Benchmarking tool#

Aidge v0.6.0 and later v0.6.1 introduced a set of scripts for cross-library testing of time performances and correctness of single Operators.

The main script named benchmark.py can be called via its own CLI aidge_benchmark

In its current state, this script can be used for: 1. Measuring time performance - for documentation - to guide developments 2. Cross-comparison of results between modules and some external libraries

Let’s dive into the benchmarking process through a complete step by step benchmarking of the Conv operator.

Benchmarking the Conv Operator#

Benchmarking an operator always involves two steps:

Choosing a test configuration file
Running the benchmark script

1. Choosing a test configuration#

All tests need to be listed and described in a JSON configuration file. You can either: - Use one of the existing configuration files from aidge/aidge_core/aidge_core/benchmark/operator_config - Create your own custom configuration file

Configuration structure#

Each test configuration file is made of 3 sections:

┌───────────────────┐
│ 1. Metadata       │
├───────────────────┤
│ 2. Default config │
│    (optional)     │
├───────────────────┤
│ 3. Test configs   │
│    ┣━ config_1    │
│    ┣━ ...         │
│    ┗━ config_n    │
└───────────────────┘

1. Metadata#

Description of the operator to create (e.g type or the opset_version if generating an ONNX operator)

warning:

Note: Currently, benchmarking is only supported for ONNX operators. Support for benchmarking native Aidge operators (without using ONNX as an intermediate) is planned for future versions.

2. Default configuration (optional)#

The default configuration sets baseline values for the operator’s inputs and attributes. These defaults will apply to all tests unless explicitly overridden in a specific test configuration. This is particularly useful for testing how a single parameter impacts performance while keeping others fixed.

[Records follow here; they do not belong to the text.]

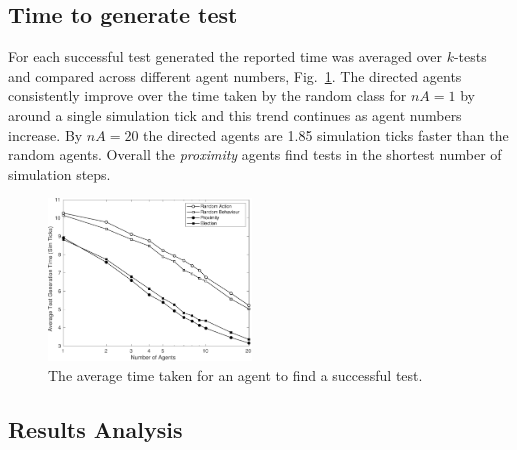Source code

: \documentclass[letterpaper, 10 pt, journal, twoside]{IEEEtran}
\begin{document}
\subsection{Time to generate test}
For each successful test generated the reported time was averaged over $k$-tests and compared across different agent numbers, Fig.~\ref{Time}. 
%
The directed agents consistently improve over the time taken by the random class for $nA=1$ by around a single simulation tick and this trend continues as agent numbers increase. By $nA=20$ the directed agents are 1.85 simulation ticks faster than the random agents. Overall the \textit{proximity} agents find tests in the shortest number of simulation steps.

\begin{figure}[!t]
	\centering
\includegraphics[width=0.48\textwidth]{Time.pdf}
	\caption{The average time taken for an agent to find a successful test.}
	\label{Time}
\end{figure}




\subsection{Results Analysis}
\end{document}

Inputs specifications input_properties

Each input can be defined in one of two ways:

Using explicit values:

When an array of values is provided, it is treated as a constant input for the test. In this case, the input dimensions are automatically inferred from the shape of the array, so the dims field is optional.
Using dimensions only:

If only dims are specified (and no values), the benchmarking tool will generate a random input tensor with those dimensions at runtime.
Missing both values and dimensions:

If neither values nor dims are provided or if they are both set to null for an input, the configuration is considered invalid and will raise an error during execution.

Attributes specifications attributes

Attributes behave similarly:

If a value is provided, it will be used as-is.
If not specified, the attribute is treated as null in the configuration.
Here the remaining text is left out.